## Exercise
Every line of the material that holds "Nonlinear" should be counted; give the number and nothing more.

· · · ·

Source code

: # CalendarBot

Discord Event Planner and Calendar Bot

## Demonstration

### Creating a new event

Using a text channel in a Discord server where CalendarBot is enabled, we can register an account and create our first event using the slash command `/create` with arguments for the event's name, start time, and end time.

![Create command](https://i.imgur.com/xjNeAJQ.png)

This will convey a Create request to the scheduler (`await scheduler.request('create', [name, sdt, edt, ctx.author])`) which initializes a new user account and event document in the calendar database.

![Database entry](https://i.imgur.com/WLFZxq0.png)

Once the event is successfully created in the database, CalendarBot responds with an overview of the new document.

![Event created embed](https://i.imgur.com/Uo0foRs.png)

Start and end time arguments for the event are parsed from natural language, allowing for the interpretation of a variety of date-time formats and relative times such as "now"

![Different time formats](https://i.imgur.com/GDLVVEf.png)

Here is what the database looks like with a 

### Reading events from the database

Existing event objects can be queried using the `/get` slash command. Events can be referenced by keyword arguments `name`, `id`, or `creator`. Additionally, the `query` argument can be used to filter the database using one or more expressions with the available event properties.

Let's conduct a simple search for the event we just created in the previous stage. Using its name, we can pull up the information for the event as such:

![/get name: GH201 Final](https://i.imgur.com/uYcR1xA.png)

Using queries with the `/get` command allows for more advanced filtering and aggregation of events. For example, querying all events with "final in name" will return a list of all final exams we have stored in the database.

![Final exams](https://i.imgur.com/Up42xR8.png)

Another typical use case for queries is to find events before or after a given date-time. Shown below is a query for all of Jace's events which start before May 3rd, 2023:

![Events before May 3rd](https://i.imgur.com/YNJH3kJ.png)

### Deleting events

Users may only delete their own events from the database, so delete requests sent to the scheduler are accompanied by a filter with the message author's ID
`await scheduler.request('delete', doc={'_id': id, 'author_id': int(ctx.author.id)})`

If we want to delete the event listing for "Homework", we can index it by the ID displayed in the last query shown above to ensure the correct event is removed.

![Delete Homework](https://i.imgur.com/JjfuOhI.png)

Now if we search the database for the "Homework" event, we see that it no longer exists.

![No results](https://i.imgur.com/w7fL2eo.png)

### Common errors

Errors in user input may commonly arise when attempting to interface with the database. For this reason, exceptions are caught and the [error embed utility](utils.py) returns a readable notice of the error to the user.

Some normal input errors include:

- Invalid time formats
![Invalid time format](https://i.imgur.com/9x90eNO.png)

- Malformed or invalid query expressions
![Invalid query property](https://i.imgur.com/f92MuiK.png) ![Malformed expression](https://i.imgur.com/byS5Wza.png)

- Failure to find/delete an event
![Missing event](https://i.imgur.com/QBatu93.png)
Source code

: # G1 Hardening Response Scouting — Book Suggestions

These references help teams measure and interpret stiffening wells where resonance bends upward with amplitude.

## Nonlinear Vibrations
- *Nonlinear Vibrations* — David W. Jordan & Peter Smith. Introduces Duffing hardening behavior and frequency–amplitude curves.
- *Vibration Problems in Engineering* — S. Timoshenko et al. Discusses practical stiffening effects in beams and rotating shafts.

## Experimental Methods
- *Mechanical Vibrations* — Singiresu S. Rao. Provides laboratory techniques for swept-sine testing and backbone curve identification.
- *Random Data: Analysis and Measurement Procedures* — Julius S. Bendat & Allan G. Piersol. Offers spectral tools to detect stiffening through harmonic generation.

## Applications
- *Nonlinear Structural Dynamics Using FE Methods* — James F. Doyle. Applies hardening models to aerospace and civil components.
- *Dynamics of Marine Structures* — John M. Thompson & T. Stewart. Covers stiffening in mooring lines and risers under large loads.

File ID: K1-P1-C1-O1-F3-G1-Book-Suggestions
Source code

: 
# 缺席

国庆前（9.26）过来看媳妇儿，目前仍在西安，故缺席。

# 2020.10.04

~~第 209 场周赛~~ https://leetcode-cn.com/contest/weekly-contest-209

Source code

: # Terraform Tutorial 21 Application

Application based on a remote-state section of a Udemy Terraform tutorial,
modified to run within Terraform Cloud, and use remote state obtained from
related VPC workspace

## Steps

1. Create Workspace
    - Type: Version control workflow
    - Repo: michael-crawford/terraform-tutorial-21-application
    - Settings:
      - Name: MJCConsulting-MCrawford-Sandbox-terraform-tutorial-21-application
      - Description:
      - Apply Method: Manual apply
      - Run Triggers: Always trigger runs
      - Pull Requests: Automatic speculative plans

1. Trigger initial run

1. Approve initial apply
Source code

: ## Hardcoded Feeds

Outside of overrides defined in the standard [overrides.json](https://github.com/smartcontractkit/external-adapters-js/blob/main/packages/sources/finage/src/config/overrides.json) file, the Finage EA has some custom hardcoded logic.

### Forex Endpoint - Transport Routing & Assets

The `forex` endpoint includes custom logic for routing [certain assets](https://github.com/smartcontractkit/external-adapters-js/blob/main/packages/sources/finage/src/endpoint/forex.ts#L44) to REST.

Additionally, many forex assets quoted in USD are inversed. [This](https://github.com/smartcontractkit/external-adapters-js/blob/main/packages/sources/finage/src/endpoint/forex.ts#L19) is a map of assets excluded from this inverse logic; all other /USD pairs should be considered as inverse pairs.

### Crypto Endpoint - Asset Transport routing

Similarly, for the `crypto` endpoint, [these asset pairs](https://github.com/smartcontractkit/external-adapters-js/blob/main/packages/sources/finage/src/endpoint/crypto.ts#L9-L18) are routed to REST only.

· · · ·

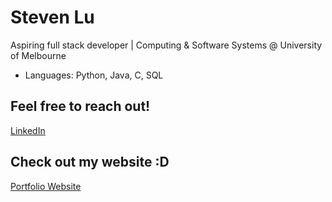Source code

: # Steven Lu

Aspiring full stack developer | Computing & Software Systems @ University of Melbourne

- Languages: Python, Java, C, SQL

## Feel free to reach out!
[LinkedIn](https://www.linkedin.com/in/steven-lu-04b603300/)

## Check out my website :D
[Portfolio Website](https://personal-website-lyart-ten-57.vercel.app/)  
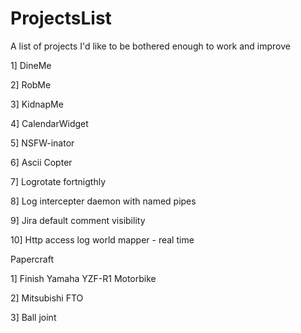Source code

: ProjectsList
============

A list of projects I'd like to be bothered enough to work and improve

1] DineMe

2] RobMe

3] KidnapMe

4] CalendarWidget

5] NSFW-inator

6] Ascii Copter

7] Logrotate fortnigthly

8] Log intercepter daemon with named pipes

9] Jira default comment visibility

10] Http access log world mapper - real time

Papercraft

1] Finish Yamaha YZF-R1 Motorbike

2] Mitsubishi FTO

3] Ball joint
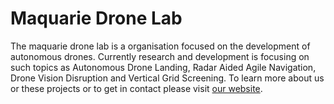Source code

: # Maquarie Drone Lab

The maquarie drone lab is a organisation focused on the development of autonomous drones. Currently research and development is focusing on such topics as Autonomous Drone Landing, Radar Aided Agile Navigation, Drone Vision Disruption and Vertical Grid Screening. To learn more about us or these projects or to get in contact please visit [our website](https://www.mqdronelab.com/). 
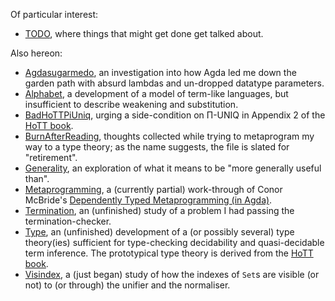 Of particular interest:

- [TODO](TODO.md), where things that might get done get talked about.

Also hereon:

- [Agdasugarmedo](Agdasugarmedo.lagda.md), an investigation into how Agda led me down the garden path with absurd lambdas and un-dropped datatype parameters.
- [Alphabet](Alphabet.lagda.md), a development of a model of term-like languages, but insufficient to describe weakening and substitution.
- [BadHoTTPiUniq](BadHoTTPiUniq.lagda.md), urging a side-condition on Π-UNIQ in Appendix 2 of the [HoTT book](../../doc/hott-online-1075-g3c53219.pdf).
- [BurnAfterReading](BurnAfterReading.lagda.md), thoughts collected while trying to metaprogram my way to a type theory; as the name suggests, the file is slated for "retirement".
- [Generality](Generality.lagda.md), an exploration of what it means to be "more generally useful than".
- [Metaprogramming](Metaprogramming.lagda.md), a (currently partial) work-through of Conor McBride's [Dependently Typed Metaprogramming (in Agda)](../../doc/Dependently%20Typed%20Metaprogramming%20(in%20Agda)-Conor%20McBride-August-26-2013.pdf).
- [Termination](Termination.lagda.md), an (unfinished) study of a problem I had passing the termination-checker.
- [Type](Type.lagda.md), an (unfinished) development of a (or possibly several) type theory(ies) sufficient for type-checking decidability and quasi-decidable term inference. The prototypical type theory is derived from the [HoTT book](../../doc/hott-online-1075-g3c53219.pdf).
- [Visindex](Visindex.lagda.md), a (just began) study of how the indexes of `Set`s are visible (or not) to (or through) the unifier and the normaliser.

· · · ·

## Your solution
3